Modern art is not really being produced today. The modern art period stretched roughly from impressionism through fauvism, cubism, etc and ended by the 1970s. Art being produced today is usually termed contemporary art. If I called Banksy’s output “modern art”, I’d just be wrong — and confusing. Note though that there is an overlap in the modern art and contemporary art periods.
(Disclaimer: I am not an artist or an art historian. I am just someone with a broad education who can use Wikipedia.)
I propose the same for C++. Modern C++, like modern art, had a relatively long period. Maybe it did start in 2001; certainly it was influenced a lot by Boost in the aughts; and it became properly recognized with C++11 and C++14. Like many things, we can only recognize the period and its roots in hindsight, so the term gains popularity only much later.
I think with C++20 and later, we are now in the contemporary C++ period. I propose roughly that the modern C++ period ended and the contemporary period started somewhere in the C++17 to C++20 years. The modern period was characterized by all the things that C++11 through C++17 brought to the language – lambdas, type support, sum types, etc, enabling more genericism. The contemporary period includes concepts in the language, ranges, and more that C++20 and beyond brought us.
It is certainly my experience that there is a large difference between working in C++20 and being limited to C++17. Another observable division here is that largely, in the modern period, C++ development was informed by folks working in Boost (lambdas, optional); in the contemporary period it is informed at least as much by independent libraries (libfmt, range-v3).
As with art, there is some overlap. Clearly ranges were in development during the modern period, just as the early modernists (e.g. Andrei, 20-25 years ago) were practising in the pre-modern era. But I would say that C++ written in 2023 (contemporary) is as different to C++ written in 2011 (modern) as C++ written in 2011 is to C++ written in 1998.
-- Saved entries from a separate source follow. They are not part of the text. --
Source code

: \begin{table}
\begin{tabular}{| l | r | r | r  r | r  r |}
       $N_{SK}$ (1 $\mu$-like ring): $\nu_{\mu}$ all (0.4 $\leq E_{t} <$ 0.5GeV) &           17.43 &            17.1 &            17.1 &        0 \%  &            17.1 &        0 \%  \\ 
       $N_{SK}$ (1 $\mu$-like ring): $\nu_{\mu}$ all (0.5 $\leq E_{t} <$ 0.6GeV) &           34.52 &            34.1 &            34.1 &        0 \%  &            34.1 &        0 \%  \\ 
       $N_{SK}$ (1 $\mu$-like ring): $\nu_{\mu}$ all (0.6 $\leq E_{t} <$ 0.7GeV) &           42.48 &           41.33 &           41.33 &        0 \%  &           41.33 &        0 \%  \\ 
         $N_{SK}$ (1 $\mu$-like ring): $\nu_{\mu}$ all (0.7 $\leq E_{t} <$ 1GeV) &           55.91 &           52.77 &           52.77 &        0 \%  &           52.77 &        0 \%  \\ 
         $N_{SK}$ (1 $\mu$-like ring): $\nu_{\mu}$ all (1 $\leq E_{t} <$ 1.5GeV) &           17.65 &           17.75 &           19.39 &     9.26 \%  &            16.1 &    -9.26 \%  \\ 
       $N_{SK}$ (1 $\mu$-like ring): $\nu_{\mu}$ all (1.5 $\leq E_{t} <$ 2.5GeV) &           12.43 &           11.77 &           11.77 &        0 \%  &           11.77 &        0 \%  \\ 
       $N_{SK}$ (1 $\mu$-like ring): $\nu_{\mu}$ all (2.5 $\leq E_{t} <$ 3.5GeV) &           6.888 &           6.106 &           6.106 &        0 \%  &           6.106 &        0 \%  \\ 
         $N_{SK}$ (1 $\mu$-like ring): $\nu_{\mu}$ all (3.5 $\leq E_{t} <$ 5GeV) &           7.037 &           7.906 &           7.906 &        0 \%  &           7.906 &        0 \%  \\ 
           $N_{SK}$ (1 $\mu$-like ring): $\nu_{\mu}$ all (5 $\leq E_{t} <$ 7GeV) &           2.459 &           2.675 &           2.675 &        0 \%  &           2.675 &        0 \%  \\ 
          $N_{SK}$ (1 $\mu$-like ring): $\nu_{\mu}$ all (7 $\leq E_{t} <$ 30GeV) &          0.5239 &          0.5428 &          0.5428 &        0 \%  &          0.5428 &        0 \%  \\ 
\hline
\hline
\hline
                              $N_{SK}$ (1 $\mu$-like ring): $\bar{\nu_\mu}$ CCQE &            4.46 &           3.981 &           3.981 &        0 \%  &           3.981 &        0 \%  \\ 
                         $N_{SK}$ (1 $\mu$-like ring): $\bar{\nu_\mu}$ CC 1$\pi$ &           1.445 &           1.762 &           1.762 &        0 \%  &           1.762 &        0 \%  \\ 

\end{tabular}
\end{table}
The “hump” of modern C++ was perhaps half a standard lifetime away now. It was a necessary stepping stone to contemporary C++. But it’s time to recognize what delimits a useful definition of modern C++, and to adopt a new term. We are now in the contemporary C++ period. Maybe still in the early part, but that’s what I’m going to start calling it. C++11/14 is squarely modern (it’s not time to stop calling it that); C++20 and beyond is contemporary.